Home Case Studies When (and What) to Spend on Morale Boosting?
When (and What) to Spend on Morale Boosting?

Jenny chairs a small listed company. It has been through very tough times this year, major contracts were lost due to the GFC, workers had to be made redundant as roster changes were not sufficient to reduce costs, dividends were cut to zero. Some loan capital agreements expired and, as new debt was simply unavailable at the time, a rights issue was canvassed with major shareholders. They were unable to support this so a placement was made. This diluted shareholders who are now complaining even though they made it clear at the time that they would not support a rights issue.

Morale has suffered but prospects are now good.

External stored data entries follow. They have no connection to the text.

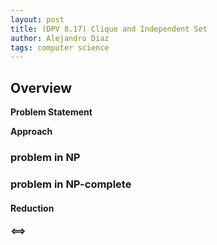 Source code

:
```yaml
---
layout: post
title: (DPV 8.17) Clique and Independent Set
author: Alejandro Diaz
tags: computer science 
---
```


## Overview

**Problem Statement**
> 

**Approach**


### problem in NP

### problem in NP-complete

#### Reduction
#### <==>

The company is operating profitably with a pipeline of prospective work and a strong balance sheet. The CEO wants to host a ‘slap up’ Christmas party to raise morale and signal to everyone that things are now going well. Jenny is not sure that this would be popular given that many staff have friends who were laid off and are still struggling. The new shareholders from the placement have praised the company for its austerity and focus on client service. She fears they would not be pleased to see money spent on parties. But, like the CEO, she knows that morale is important and that some tangible way of convincing staff that the worst is now over would be help to raise morale.

What should Jenny do?

Morale is something that, although can be quickly destroyed, takes a long time to build. Token events, like parties and bonuses, have little effect and can be received with some cynicism by staff who still remember recent events.

A more effective way of showing that business is improving is by investing in the business. During the downturn it is likely that investments such as upgrading equipment and staff training were curtailed. These 'investment deficits' act as a continuing reminder of the bad times and continue to suck morale from the workforce. Investing in the business displays that management are positive on the outlook for the business. Staff feel valued because the company is investing in them. If the investments are directed to improving productivity, both the old and new shareholders will benefit as well.

Jenny should work with the CEO to develop an investment program that addresses the investment deficit. Priorities should focus investments that benefit staff and prepares the company to prosper from the impending upturn. Even if the money is not available immediately, having the plan sends the signal to both staff and shareholders that the future looks positive.